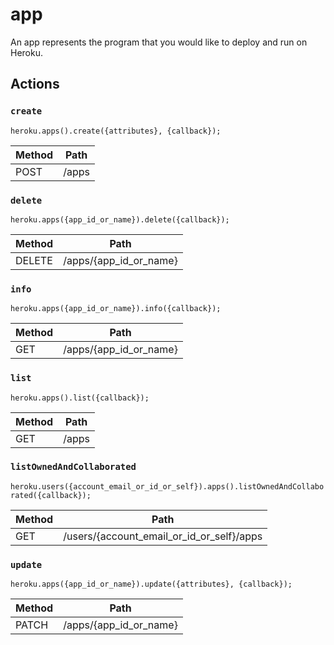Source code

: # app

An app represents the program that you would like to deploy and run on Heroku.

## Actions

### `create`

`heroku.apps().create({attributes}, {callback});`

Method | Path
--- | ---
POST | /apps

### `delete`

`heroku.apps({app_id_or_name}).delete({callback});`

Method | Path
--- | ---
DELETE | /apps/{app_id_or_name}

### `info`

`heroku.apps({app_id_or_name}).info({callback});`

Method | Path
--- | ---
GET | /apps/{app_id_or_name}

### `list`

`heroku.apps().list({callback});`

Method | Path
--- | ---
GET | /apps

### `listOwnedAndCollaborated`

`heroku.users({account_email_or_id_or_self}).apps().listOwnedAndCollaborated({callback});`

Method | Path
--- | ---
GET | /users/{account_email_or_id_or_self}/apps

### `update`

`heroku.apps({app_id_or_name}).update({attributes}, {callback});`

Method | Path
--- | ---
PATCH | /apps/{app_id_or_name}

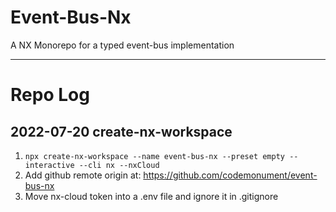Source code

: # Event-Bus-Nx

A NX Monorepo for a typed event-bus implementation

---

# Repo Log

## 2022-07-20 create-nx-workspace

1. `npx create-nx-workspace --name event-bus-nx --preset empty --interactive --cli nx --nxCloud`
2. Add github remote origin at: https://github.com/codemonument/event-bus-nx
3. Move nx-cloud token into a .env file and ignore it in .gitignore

****

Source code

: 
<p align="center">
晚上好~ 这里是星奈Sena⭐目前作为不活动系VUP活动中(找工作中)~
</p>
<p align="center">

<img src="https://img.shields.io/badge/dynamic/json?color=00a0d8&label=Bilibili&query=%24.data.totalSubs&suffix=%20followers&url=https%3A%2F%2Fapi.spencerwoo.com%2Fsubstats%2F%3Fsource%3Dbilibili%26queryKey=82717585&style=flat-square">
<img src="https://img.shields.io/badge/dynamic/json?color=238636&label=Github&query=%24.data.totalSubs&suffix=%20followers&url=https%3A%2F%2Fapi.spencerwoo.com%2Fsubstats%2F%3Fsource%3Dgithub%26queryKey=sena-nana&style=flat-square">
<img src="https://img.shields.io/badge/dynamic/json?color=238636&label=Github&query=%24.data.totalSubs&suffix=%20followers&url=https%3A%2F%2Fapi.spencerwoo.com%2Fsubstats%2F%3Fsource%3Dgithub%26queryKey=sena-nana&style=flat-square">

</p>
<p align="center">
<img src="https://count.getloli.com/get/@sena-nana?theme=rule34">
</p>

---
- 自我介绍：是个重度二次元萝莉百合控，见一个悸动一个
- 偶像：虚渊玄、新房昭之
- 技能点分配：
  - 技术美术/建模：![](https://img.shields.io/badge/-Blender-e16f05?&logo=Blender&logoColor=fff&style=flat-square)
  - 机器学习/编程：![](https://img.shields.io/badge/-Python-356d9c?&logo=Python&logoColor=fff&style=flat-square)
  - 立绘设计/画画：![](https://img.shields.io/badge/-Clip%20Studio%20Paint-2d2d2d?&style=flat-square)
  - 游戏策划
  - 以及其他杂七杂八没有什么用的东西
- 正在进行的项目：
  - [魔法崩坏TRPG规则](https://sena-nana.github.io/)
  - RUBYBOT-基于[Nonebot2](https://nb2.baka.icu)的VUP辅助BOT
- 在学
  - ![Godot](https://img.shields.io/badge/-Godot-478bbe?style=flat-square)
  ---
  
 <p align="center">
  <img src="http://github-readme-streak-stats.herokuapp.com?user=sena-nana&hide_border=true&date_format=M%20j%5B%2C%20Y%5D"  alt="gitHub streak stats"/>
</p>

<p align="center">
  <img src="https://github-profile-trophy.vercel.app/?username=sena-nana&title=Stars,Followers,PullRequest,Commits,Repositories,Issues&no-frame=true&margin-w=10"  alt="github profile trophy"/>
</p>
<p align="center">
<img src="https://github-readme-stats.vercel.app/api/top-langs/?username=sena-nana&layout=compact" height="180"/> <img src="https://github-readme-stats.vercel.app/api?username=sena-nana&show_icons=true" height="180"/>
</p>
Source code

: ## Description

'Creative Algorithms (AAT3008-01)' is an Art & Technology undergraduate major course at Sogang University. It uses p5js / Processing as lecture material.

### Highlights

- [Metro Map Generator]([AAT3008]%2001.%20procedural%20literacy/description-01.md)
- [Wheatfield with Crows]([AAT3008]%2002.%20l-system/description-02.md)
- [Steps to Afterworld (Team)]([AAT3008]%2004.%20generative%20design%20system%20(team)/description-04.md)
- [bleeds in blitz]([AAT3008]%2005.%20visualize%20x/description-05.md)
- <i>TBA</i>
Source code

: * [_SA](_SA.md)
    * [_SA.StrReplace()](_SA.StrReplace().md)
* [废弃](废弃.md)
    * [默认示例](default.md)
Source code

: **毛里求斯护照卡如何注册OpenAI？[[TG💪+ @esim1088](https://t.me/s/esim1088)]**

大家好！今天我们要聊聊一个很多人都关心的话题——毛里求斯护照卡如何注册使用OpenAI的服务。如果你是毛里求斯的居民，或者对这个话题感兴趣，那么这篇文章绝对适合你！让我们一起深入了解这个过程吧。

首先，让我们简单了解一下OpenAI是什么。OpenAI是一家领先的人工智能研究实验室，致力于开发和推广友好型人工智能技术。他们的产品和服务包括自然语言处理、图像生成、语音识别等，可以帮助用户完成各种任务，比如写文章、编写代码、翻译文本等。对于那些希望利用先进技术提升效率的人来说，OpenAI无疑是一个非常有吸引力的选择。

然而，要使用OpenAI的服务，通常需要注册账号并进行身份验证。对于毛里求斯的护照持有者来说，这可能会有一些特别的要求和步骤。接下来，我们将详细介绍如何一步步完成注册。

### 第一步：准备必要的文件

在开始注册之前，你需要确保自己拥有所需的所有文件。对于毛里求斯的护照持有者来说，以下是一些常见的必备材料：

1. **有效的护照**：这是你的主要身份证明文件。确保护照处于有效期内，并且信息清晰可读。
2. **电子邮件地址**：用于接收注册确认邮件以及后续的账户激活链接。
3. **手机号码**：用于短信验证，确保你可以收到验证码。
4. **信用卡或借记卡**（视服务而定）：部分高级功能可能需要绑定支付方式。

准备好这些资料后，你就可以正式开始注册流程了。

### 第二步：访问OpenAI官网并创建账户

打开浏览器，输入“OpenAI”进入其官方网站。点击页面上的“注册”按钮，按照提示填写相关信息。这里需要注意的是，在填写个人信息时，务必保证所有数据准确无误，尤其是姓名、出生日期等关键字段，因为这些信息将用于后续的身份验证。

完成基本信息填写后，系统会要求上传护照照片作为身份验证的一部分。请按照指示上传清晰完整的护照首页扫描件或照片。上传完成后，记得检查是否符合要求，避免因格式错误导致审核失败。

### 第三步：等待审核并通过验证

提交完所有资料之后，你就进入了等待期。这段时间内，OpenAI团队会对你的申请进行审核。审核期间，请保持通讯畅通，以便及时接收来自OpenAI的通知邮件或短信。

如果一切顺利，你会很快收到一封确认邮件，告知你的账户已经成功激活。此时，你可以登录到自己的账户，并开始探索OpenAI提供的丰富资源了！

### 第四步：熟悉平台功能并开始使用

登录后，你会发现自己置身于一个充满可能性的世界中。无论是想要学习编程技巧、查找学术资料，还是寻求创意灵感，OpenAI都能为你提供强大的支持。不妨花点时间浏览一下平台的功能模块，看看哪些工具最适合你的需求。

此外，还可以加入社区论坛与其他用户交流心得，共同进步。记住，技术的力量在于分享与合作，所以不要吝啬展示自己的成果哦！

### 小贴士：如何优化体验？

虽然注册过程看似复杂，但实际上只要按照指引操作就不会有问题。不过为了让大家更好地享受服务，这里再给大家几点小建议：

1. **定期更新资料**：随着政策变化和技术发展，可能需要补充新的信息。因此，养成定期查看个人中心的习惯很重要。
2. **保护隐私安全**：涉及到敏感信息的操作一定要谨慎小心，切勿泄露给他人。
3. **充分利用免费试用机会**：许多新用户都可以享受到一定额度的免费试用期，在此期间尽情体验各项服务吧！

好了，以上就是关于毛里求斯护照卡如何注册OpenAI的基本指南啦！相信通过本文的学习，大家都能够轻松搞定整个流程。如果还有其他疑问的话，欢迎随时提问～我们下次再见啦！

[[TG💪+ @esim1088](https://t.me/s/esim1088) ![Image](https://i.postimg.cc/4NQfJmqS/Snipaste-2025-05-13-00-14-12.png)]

****

### REQUIRED ACTION
Each line of the listing that includes the word "logoColor" counts once; give the total as a single number.

### EXERCISE OUTPUT
2